Eastcotts lies in the flood plain of the River Great Ouse, except near the boundary with Old Warden at the south-east where it lies on a clay escarpment. Throughout the area, though, the solid, or underlying, geology is Oxford Clay, a mudstone laid down between 154 and 164 million years ago in the warm, shallow seas of the Jurassic Period.

Cotton End lies some way south of the river mostly along the A600 and at the foot of Hammer Hill. The village is quite low-lying - the Baptist church stands at 108 feet above sea level and 32 Wood Lane, for example, at 111 feet.

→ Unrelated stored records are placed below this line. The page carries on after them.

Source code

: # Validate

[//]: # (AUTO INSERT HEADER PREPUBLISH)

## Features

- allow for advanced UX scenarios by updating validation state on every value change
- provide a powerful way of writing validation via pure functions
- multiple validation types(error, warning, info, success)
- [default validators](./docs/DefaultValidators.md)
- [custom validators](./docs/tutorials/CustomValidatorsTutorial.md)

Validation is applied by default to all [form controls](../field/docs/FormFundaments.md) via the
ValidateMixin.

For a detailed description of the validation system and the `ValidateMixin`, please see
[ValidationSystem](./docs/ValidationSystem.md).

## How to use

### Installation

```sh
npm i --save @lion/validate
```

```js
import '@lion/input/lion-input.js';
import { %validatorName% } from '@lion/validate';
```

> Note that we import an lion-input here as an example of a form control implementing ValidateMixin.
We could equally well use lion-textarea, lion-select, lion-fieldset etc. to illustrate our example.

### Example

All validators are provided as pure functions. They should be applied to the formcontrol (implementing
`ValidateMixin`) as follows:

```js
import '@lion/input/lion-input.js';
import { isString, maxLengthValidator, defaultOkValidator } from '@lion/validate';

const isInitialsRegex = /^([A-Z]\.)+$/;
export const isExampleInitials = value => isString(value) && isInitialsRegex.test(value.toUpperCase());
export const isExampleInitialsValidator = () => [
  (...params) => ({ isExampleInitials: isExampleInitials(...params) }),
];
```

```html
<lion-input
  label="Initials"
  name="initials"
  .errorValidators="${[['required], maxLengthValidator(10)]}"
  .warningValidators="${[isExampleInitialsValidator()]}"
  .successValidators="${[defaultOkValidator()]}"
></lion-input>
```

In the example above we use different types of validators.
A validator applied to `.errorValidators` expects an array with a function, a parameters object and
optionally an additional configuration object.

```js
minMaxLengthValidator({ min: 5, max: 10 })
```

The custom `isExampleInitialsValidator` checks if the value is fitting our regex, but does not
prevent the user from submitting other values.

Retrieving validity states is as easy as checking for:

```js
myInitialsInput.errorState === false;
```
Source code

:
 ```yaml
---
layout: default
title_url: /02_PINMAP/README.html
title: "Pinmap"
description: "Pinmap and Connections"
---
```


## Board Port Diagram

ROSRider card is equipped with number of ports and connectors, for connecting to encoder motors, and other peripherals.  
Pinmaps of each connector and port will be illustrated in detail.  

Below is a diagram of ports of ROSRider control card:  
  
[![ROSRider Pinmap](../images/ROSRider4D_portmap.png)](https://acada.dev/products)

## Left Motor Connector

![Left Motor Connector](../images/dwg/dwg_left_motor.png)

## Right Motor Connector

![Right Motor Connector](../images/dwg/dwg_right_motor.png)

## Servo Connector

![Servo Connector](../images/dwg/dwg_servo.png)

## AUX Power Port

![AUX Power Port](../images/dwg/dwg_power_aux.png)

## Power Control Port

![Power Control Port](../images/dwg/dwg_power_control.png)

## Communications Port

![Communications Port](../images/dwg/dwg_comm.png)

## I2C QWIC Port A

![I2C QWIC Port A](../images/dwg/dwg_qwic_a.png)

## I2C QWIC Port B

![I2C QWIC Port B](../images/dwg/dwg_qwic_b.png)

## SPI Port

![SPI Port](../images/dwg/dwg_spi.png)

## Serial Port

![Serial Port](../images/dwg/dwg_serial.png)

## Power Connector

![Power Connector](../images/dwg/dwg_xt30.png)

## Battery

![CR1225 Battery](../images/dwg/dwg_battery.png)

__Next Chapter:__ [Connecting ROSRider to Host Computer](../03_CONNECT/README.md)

Herrings Farmhouse is 125 feet above sea level.

Cotton End sign March 2011

Name

The first element in the Cotton End refers to cotes or cottages. The name thus means Cottages End.

Manor Farmhouse March 2011
Manor Farmhouse March 2011

Administrative History

Cotton End was a hamlet in the township of Eastcotts, itself part of the ancient parish of Cardington. Eastcotts became a separate civil parish in 1866 with Cotton End as one of the hamlets of the new parish. Cotton End remained in the ecclesiastical parish of Cardington because there was, and is, no Anglican church in Eastcotts.